Records excerpted from a collection
------

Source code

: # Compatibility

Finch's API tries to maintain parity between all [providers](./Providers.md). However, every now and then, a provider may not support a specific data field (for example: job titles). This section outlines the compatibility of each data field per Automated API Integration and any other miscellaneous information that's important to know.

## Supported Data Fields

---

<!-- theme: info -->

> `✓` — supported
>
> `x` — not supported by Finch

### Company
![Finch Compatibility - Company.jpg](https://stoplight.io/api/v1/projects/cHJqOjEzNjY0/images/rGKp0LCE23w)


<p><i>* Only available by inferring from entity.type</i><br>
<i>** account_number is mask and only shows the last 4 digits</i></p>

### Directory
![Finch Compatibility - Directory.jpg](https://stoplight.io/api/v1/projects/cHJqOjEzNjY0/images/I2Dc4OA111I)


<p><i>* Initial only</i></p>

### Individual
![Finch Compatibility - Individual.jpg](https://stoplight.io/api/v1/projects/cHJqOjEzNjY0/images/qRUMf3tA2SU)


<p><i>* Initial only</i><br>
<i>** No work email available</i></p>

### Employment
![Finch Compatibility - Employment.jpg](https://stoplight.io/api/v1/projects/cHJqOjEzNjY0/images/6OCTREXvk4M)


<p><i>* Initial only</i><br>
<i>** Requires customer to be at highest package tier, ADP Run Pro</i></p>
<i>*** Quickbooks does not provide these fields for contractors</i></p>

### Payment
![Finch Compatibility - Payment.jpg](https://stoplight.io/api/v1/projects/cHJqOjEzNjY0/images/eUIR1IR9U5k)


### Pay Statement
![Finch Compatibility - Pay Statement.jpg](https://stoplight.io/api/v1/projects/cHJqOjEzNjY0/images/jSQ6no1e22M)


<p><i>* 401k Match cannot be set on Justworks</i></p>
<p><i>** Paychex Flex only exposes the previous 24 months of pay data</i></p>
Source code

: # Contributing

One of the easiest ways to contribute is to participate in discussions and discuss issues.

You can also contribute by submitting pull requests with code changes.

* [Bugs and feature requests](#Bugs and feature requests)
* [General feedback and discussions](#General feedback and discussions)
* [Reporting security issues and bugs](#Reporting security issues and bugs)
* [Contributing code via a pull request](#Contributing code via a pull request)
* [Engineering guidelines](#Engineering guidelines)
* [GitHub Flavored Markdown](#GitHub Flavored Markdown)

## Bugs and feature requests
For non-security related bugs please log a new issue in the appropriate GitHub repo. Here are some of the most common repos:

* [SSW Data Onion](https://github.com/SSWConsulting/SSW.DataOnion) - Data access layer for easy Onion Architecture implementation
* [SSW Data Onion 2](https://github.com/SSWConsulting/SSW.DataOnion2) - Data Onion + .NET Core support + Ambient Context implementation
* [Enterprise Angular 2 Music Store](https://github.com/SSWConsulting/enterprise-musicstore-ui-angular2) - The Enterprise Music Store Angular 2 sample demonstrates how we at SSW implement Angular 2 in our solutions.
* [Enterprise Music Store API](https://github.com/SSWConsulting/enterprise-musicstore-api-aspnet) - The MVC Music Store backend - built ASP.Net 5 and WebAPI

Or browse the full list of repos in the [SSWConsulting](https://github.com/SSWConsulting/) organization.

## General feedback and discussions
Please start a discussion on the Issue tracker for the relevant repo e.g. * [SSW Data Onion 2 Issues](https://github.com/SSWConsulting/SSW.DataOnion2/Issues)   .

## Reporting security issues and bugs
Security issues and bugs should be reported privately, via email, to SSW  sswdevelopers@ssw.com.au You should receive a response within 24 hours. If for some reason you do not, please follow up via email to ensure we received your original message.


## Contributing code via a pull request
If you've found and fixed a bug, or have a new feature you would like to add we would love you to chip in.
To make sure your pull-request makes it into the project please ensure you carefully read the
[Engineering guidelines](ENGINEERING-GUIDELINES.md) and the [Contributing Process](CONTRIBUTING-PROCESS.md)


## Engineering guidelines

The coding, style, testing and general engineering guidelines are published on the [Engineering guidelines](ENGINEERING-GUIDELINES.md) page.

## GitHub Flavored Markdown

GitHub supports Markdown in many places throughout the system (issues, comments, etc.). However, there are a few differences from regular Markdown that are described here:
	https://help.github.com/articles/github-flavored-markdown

------

## What the exercise asks
In the lines above, find the word "Individual" and copy every line it occurs in.

## Solution to the exercise
### Individual
![Finch Compatibility - Individual.jpg](https://stoplight.io/api/v1/projects/cHJqOjEzNjY0/images/qRUMf3tA2SU)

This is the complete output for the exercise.